Biographies are funny things. We all want to know what motivates and shapes people, their ideas, ambitions and dreams, but in the end we are only left with the books, speeches or music they made. Labels on art works don’t change the physical painting above it, just offer one way of understanding it, just as blurbs and quotes on the back of books frame them in a certain way for the reader. Comparing, say, Len Deighton to James Joyce, doesn’t actually make Deighton’s book experimental modernism; artspeak about deflated balloons on a gallery wall doesn’t change my lack of interest in the intellectual shallowness and visual paucity of the work.

So, do I need to know about Mark Hollis’ elder brother, who facilitated access to not only his record collection but the live world of bands like Eddie & the Hot Rods? Or that he became a junkie? Does it help my listening to know that some of the music was recorded in a studio where everyone assumed roles based on Pete ‘n’ Dud’s offensive characters Derek & Clive, or that Hollis could be a bit of a bully to his bandmates? Does the ‘true story’ of record company shenanigans, manipulated contracts and their lack of support change what I think? Or that Hollis basically took the majority of album and song royalties, and also walked away with a huge amount of advance money from Polydor? Not really.

It is, however, an intriguing story, although I suspect it’s one of many possible versions. Wardle has done thorough research and much interviewing, but it’s clear several close associates of Hollis didn’t want to talk to him (or anyone else) about the past. Even some of those who enjoyed the recording and mixing process and believe in the final music didn’t want to go back in time. And I like the fact that it’s made clear that Hollis could be arrogant, egotistical, unpleasant and self-opinionated as much as a good bloke, visionary artist and musical genius.

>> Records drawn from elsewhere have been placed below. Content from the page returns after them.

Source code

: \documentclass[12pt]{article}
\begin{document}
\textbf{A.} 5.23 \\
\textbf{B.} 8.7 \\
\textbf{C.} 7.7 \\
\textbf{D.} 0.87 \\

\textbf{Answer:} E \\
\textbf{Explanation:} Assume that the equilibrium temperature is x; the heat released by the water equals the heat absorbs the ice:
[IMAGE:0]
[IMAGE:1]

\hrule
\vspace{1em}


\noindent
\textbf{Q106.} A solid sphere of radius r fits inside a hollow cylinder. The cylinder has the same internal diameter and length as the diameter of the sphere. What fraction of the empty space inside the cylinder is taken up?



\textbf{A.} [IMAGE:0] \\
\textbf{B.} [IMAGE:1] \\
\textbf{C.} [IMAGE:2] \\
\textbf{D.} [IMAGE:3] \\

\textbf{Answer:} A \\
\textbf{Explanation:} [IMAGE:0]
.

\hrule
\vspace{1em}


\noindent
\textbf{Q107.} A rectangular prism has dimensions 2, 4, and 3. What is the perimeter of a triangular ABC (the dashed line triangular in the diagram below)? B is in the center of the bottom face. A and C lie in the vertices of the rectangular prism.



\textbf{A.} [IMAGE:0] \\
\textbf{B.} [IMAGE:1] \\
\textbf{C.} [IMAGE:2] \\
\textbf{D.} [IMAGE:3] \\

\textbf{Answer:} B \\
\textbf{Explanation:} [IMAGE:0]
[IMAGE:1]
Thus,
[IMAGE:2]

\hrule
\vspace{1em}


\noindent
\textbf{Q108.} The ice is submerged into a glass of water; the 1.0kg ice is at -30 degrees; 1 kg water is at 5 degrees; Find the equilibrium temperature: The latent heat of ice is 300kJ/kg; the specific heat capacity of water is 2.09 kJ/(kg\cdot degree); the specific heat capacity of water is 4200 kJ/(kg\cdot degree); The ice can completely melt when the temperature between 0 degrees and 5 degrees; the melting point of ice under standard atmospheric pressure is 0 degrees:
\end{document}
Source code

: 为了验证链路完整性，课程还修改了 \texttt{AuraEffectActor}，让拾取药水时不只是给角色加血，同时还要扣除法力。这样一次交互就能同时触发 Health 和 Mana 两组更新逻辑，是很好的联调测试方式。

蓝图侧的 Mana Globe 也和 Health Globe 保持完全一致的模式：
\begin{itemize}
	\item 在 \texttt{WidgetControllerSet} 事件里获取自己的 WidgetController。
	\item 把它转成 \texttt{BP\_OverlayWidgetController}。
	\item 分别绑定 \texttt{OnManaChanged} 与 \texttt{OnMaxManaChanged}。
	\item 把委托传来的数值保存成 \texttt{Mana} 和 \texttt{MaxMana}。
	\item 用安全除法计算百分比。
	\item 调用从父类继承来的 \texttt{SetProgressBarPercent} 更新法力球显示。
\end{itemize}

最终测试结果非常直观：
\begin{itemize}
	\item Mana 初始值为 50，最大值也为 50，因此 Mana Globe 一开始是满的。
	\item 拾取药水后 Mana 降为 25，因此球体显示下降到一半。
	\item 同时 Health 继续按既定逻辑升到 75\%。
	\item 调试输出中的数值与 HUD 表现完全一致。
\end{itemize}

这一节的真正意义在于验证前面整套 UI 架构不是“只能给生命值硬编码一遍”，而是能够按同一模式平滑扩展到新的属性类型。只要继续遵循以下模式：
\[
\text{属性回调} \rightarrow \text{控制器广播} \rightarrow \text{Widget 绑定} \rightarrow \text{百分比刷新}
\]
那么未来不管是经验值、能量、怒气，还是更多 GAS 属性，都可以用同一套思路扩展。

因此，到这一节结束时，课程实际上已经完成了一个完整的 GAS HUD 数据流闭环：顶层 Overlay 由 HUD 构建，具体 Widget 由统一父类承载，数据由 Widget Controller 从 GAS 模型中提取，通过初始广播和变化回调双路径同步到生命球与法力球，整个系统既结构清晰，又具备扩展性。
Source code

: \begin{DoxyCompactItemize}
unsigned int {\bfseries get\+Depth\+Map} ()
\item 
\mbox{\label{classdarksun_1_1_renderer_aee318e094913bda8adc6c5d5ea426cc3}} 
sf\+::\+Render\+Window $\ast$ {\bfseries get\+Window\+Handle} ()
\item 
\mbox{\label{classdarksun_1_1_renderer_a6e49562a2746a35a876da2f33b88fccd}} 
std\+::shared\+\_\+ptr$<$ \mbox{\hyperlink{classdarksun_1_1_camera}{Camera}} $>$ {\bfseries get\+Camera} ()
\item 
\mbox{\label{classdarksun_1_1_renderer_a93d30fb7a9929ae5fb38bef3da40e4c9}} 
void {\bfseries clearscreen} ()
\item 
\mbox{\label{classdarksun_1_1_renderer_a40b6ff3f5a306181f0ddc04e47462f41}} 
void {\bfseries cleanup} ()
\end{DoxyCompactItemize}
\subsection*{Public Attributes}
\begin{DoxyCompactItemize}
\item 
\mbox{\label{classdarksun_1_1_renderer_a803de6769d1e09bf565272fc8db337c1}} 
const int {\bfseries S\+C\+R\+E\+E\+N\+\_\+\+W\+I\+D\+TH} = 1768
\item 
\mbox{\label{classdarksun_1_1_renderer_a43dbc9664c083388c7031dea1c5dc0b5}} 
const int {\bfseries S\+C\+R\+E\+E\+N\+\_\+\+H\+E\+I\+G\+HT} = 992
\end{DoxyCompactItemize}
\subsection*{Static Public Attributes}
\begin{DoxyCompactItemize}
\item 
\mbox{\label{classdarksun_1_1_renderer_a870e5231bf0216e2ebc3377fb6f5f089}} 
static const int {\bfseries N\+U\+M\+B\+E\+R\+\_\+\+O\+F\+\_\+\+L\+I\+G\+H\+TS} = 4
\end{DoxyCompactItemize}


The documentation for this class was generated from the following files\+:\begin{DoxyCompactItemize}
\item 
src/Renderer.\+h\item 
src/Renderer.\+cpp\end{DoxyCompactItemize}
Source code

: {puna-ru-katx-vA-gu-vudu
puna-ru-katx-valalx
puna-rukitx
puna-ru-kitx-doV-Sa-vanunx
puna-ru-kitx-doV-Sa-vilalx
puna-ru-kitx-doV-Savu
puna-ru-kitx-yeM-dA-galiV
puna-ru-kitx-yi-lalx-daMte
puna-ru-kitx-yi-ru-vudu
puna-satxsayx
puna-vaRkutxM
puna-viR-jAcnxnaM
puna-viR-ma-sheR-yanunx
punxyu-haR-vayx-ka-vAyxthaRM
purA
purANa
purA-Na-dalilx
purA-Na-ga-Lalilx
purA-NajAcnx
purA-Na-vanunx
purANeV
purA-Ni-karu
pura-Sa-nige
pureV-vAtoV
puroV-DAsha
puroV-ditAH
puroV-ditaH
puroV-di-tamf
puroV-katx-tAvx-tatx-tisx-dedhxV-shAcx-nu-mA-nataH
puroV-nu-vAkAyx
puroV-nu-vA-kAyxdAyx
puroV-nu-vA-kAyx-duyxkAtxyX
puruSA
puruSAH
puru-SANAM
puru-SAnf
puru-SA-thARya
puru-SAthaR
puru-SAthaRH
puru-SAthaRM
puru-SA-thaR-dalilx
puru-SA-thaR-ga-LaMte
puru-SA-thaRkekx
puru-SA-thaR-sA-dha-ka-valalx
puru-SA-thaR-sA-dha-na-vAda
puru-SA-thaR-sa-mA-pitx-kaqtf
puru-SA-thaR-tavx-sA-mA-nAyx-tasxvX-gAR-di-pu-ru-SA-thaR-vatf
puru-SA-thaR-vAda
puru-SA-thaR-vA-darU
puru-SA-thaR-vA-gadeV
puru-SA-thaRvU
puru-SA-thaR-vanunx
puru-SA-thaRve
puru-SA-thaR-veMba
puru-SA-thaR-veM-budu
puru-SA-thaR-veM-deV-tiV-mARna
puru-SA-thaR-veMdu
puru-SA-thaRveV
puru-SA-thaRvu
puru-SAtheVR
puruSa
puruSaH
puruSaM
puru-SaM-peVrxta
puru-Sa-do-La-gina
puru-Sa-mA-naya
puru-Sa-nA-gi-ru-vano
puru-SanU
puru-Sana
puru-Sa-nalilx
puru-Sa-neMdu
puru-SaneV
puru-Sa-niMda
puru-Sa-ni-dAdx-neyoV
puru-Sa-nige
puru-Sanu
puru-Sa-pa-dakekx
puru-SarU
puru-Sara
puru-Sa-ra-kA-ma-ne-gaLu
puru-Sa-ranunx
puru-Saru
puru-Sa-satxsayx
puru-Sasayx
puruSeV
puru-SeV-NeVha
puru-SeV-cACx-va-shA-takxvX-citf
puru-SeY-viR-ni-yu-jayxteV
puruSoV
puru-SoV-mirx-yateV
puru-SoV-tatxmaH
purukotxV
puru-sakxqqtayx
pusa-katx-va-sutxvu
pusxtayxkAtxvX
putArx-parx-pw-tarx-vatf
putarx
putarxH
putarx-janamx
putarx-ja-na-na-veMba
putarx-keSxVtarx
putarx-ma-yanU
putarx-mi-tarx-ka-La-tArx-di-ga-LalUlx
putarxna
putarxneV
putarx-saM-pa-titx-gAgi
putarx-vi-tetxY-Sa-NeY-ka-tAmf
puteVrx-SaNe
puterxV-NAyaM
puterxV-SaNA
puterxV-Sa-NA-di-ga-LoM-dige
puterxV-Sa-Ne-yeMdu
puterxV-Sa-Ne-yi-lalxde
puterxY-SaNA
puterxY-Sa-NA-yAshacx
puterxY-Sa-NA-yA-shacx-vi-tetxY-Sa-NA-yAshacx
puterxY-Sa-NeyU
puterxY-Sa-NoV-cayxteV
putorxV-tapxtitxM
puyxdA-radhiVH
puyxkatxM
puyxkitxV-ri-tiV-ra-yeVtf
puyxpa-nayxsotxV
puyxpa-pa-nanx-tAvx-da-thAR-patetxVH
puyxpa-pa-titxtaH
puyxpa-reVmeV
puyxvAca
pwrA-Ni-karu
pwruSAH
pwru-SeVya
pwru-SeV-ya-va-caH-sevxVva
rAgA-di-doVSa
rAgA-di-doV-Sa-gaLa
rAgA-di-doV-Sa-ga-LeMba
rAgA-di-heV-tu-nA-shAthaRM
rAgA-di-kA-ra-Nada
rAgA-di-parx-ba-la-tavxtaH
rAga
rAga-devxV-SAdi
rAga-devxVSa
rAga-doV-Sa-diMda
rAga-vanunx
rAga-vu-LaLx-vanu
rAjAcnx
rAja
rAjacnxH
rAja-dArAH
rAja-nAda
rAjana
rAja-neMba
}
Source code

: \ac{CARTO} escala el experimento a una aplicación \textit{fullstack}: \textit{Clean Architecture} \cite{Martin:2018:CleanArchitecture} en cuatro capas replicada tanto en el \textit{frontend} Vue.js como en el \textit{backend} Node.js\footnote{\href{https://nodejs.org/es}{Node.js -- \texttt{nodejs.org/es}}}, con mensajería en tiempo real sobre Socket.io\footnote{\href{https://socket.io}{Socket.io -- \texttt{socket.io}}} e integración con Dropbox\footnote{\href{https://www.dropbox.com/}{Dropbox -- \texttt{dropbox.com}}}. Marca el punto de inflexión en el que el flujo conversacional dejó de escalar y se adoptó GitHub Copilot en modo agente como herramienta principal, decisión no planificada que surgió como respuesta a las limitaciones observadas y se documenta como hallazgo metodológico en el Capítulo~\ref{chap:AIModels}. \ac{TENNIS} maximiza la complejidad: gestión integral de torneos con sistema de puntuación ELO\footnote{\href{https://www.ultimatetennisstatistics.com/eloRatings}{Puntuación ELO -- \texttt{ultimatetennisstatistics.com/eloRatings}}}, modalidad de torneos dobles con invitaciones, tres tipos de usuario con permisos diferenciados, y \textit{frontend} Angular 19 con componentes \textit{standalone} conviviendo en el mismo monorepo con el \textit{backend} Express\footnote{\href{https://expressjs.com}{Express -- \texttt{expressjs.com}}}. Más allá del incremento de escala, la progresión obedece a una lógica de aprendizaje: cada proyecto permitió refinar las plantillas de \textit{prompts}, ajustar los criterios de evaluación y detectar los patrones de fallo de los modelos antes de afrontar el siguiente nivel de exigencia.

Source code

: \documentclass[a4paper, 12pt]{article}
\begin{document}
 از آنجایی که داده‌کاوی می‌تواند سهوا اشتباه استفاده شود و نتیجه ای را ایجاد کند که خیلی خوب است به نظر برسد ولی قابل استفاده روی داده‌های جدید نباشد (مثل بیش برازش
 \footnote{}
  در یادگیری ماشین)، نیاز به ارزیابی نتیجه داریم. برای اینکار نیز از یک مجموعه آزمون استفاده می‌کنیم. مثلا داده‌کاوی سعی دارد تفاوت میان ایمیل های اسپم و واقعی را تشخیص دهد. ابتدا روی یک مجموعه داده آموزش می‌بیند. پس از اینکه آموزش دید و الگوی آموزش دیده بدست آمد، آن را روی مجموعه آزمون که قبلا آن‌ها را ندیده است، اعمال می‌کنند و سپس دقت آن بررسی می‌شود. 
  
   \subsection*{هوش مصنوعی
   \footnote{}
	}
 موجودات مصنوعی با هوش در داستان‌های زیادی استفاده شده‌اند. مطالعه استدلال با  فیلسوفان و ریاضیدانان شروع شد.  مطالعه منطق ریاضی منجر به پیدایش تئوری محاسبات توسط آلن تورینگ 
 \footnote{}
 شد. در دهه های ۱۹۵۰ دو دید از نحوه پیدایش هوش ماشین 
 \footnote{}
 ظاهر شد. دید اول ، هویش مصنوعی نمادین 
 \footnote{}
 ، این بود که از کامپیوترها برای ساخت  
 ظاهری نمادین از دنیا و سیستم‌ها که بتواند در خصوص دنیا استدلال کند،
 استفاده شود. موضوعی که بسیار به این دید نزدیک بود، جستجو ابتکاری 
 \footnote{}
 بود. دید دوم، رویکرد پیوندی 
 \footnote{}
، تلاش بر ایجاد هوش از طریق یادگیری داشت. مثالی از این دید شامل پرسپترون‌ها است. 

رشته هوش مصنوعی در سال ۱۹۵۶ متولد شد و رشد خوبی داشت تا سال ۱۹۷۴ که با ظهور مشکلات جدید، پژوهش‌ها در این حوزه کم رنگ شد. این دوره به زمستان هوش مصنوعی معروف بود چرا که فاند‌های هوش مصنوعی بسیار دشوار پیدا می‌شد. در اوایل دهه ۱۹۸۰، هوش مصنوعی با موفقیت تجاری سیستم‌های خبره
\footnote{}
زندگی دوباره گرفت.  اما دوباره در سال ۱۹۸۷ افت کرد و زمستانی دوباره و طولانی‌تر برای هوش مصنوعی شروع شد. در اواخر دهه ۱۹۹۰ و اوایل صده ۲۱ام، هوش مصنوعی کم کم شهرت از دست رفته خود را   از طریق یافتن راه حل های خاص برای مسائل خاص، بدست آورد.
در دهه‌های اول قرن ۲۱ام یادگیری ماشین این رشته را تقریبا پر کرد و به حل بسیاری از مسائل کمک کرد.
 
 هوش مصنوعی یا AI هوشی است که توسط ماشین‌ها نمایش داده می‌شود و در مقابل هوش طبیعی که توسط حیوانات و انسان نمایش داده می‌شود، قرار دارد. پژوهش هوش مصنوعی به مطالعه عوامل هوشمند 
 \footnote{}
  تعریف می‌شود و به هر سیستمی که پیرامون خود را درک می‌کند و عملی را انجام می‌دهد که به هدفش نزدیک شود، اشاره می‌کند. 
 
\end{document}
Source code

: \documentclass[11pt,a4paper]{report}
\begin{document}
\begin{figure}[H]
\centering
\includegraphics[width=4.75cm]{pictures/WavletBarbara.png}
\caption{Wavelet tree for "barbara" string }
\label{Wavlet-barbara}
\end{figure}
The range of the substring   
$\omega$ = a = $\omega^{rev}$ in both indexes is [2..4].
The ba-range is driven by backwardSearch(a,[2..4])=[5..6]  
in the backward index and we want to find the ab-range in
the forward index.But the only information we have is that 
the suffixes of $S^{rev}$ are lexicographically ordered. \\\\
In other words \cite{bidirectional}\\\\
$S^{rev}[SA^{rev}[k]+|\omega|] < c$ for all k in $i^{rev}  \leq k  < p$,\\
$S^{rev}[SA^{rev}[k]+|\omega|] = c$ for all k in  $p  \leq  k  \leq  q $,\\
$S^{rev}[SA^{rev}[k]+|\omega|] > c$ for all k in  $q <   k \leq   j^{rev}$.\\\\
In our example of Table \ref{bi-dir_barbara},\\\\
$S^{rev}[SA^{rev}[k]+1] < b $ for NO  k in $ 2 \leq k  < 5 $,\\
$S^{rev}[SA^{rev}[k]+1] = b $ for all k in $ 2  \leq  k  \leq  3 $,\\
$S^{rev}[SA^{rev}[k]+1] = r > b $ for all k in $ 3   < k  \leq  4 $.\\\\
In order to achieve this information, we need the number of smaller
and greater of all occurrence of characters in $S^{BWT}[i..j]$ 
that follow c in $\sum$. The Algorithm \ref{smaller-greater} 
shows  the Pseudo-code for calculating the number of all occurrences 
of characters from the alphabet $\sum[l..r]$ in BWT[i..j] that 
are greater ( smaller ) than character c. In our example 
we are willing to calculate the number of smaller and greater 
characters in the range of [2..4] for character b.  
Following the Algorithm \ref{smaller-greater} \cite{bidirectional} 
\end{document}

Mark Hollis. A Perfect Silence is an aside, really. It is for people like me who enjoy trying to understand the creative process and what drives certain individuals; for those who are interested in the politics, finances and processes of the music business, and intrigued by those who engage with it and seem to come out on top. In the end Hollis didn’t care about anything other than the music and his family, and he would trample on people, manipulate friends and colleagues, or simply clam up and walk away, when he thought it best.

Wardle hasn’t allowed Hollis to entirely disappear or remain silent. His engaging and fluid book – despite several typos and the fact that he thinks the A4 flyover at Hammersmith is the Westway – offers a thorough biographical picture of a complex and difficult person who fought to make the music he wanted to hear. It challenges some of the stereotypical myths that have been created around Hollis since his death, whilst confirming much rumour and gossip as true. It also stands as a sociological study of both the ‘tortured artist’ and the music business back in the 1980s before it had to reinvent itself and fight for its life against the digital dissemination of and access to music around the world.

Mark Hollis was no saint, and Wardle does not try to canonise him; neither does he pretend to be a musicologist or critical theorist, attempting to explain the albums to the reader. He collates, sieves and orders information, juxtaposing and contrasting it for the reader, offering fact and opinion, insight and empathy, about his subject. Although much of this book perhaps contradicts Hollis’ opinion that ‘”only people who know who they are and who can deal with silence can create really new art”‘ or the fact that he’d rather not talk about his own work, Mark Hollis. A Perfect Silence is a persuasive, quiet and authoritative book. It may disturb the silence Hollis craved, but it also informs and facilitates the music for the reader and listener.